PI Original Adam Doster Thursday June 5th, 2008, 12:01pm

All Delegates Are Created Equal: Obama's Caucus Advantage

While Hillary Clinton's Iraq vote opened the door for a candidate who solidly opposed the war, it would be silly to ignore the value of the Obama campaign's comprehensive field work and ground strategy, which focused much of its organizing energy in small caucus states. Tom ...

While Hillary Clinton's Iraq vote opened the door for a candidate who solidly opposed the war, it would be silly to ignore the value of the Obama campaign's comprehensive field work and ground strategy, which focused much of its organizing energy in small caucus states. Tom Schaller highlights this piece by Justin Sizemore which nicely synthesizes the strategy and details why it was so effective:

Caucuses let candidates achieve more bang for their organizing buck, and the Obama campaign would demonstrate that mobilizing a few thousand people in a caucus state can have as much impact as getting several hundred thousand voters to the polls in a primary state.

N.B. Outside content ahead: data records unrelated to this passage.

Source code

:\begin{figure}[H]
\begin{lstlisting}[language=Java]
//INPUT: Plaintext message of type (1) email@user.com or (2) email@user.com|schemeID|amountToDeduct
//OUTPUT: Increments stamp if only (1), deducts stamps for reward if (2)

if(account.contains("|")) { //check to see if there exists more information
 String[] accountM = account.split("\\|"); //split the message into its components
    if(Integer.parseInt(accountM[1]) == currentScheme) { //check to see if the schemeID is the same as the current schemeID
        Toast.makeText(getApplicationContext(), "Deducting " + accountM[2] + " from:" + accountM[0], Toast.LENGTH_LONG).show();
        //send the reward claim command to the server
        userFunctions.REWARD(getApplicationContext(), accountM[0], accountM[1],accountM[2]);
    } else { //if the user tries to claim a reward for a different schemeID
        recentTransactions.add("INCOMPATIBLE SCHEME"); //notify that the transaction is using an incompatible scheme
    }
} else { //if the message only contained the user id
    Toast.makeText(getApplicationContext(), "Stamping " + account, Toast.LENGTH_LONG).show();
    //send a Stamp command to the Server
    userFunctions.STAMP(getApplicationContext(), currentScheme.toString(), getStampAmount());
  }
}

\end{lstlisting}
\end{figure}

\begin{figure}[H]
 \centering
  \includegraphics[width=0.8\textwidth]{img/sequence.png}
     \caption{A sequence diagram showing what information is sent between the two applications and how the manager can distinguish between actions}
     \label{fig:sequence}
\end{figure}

Obama's young, affluent supporters and dedicated activist base gave him an inherent advantage in caucuses. But his overwhelming landslides in those contests were not inevitable: the Illinois senator invested considerable resources to build sophisticated grassroots mobilization efforts in states Hillary Clinton ignored.

The key turning point? Four post-Super Tuesday caucuses:

On Wednesday, February 6, the race for the Democratic nomination was virtually tied. With more than half the pledged delegates spoken for, Barack Obama led Hillary Clinton by about thirty. In the next seven days, Obama would turn his slight lead into an insurmountable one.

On the weekend after Super Tuesday, Maine, Nebraska, Washington State, and the Virgin Islands held caucuses to award a combined 129 delegates. (Louisiana, in which Obama was heavily favored, allocated its fifty-six delegates in a primary that Saturday.)

After seeing what had happened in the February 5 caucuses, the Clinton campaign undoubtedly knew what was coming and went into triage mode, flying twenty-two operatives into Seattle the day after Super Tuesday.

"It's a huge shot in the arm," remarked the director of Clinton's previously all-volunteer Washington effort. The caucuses were three days away.

Despite the Clinton campaign's last-minute organizational surge, Barack Obama successfully applied his Super Tuesday blueprint the following weekend. But there was one crucial difference: without any states in which Clinton could offset Obama's strengths, he was able to translate his advantages into a massive gain in delegates. Together, those five jurisdictions gave Obama a net gain of fifty-five delegates.